## [EXERCISE PROMPT]
Could each entry below be written out exactly, with every picture dropped?

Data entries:
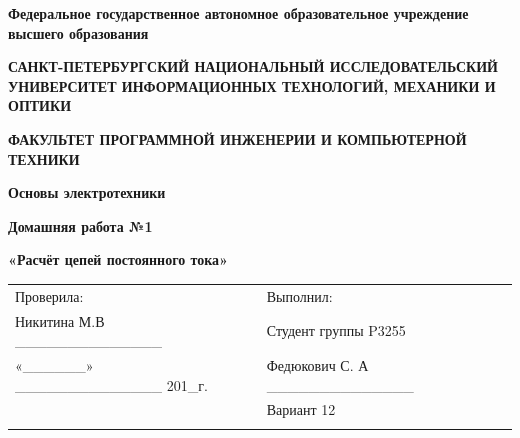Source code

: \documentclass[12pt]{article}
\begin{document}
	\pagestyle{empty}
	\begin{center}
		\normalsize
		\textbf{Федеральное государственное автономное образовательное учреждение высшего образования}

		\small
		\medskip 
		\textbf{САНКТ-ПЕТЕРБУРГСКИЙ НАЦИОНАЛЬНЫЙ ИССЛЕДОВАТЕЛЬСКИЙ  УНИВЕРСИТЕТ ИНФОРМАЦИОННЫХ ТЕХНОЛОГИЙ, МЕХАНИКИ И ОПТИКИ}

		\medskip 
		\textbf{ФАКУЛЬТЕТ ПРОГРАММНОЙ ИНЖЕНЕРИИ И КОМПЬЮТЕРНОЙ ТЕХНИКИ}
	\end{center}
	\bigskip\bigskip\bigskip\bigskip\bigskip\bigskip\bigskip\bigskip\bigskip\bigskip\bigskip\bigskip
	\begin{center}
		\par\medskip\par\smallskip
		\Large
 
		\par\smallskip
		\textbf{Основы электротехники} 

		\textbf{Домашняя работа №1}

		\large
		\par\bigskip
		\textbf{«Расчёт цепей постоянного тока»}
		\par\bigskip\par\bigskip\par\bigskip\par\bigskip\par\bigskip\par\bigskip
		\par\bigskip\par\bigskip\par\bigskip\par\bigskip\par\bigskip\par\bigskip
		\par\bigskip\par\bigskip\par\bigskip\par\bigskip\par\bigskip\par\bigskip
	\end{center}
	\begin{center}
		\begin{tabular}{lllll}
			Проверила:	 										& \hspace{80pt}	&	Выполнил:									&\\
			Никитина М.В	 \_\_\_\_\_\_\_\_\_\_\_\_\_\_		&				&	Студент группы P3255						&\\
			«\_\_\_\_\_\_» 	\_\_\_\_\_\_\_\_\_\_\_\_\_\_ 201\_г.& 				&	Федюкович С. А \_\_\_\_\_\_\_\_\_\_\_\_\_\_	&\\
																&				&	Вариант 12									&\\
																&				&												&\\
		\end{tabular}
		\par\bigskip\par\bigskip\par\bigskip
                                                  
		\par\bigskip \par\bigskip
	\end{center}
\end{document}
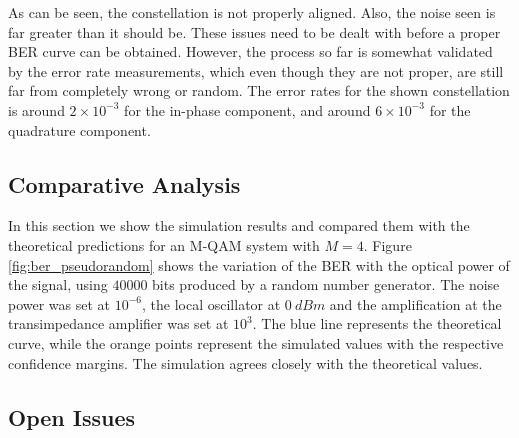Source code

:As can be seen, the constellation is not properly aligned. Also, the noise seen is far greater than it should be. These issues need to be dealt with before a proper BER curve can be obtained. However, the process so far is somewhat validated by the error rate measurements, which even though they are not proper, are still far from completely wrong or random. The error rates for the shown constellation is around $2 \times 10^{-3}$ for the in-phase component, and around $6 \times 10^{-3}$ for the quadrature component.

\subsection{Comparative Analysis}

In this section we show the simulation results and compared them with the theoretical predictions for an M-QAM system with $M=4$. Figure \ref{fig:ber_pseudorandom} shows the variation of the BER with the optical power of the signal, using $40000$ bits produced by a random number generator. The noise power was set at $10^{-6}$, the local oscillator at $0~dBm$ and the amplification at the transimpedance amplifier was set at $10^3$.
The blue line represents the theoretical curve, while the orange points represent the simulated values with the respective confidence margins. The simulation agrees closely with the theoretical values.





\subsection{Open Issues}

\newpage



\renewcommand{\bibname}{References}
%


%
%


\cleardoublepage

## [ANSWER TO THIS EXERCISE]
Source code

: \documentclass[12pt]{article}
\begin{document}
	\pagestyle{empty}
	\begin{center}
		\normalsize
		\textbf{Федеральное государственное автономное образовательное учреждение высшего образования}

		\small
		\medskip 
		\textbf{САНКТ-ПЕТЕРБУРГСКИЙ НАЦИОНАЛЬНЫЙ ИССЛЕДОВАТЕЛЬСКИЙ  УНИВЕРСИТЕТ ИНФОРМАЦИОННЫХ ТЕХНОЛОГИЙ, МЕХАНИКИ И ОПТИКИ}

		\medskip 
		\textbf{ФАКУЛЬТЕТ ПРОГРАММНОЙ ИНЖЕНЕРИИ И КОМПЬЮТЕРНОЙ ТЕХНИКИ}
	\end{center}
	\bigskip\bigskip\bigskip\bigskip\bigskip\bigskip\bigskip\bigskip\bigskip\bigskip\bigskip\bigskip
	\begin{center}
		\par\medskip\par\smallskip
		\Large
 
		\par\smallskip
		\textbf{Основы электротехники} 

		\textbf{Домашняя работа №1}

		\large
		\par\bigskip
		\textbf{«Расчёт цепей постоянного тока»}
		\par\bigskip\par\bigskip\par\bigskip\par\bigskip\par\bigskip\par\bigskip
		\par\bigskip\par\bigskip\par\bigskip\par\bigskip\par\bigskip\par\bigskip
		\par\bigskip\par\bigskip\par\bigskip\par\bigskip\par\bigskip\par\bigskip
	\end{center}
	\begin{center}
		\begin{tabular}{lllll}
			Проверила:	 										& \hspace{80pt}	&	Выполнил:									&\\
			Никитина М.В	 \_\_\_\_\_\_\_\_\_\_\_\_\_\_		&				&	Студент группы P3255						&\\
			«\_\_\_\_\_\_» 	\_\_\_\_\_\_\_\_\_\_\_\_\_\_ 201\_г.& 				&	Федюкович С. А \_\_\_\_\_\_\_\_\_\_\_\_\_\_	&\\
																&				&	Вариант 12									&\\
																&				&												&\\
		\end{tabular}
		\par\bigskip\par\bigskip\par\bigskip
                                                  
		\par\bigskip \par\bigskip
	\end{center}
\end{document}
Source code

:As can be seen, the constellation is not properly aligned. Also, the noise seen is far greater than it should be. These issues need to be dealt with before a proper BER curve can be obtained. However, the process so far is somewhat validated by the error rate measurements, which even though they are not proper, are still far from completely wrong or random. The error rates for the shown constellation is around $2 \times 10^{-3}$ for the in-phase component, and around $6 \times 10^{-3}$ for the quadrature component.

\subsection{Comparative Analysis}

In this section we show the simulation results and compared them with the theoretical predictions for an M-QAM system with $M=4$. Figure \ref{fig:ber_pseudorandom} shows the variation of the BER with the optical power of the signal, using $40000$ bits produced by a random number generator. The noise power was set at $10^{-6}$, the local oscillator at $0~dBm$ and the amplification at the transimpedance amplifier was set at $10^3$.
The blue line represents the theoretical curve, while the orange points represent the simulated values with the respective confidence margins. The simulation agrees closely with the theoretical values.





\subsection{Open Issues}

\newpage



\renewcommand{\bibname}{References}
%


%
%


\cleardoublepage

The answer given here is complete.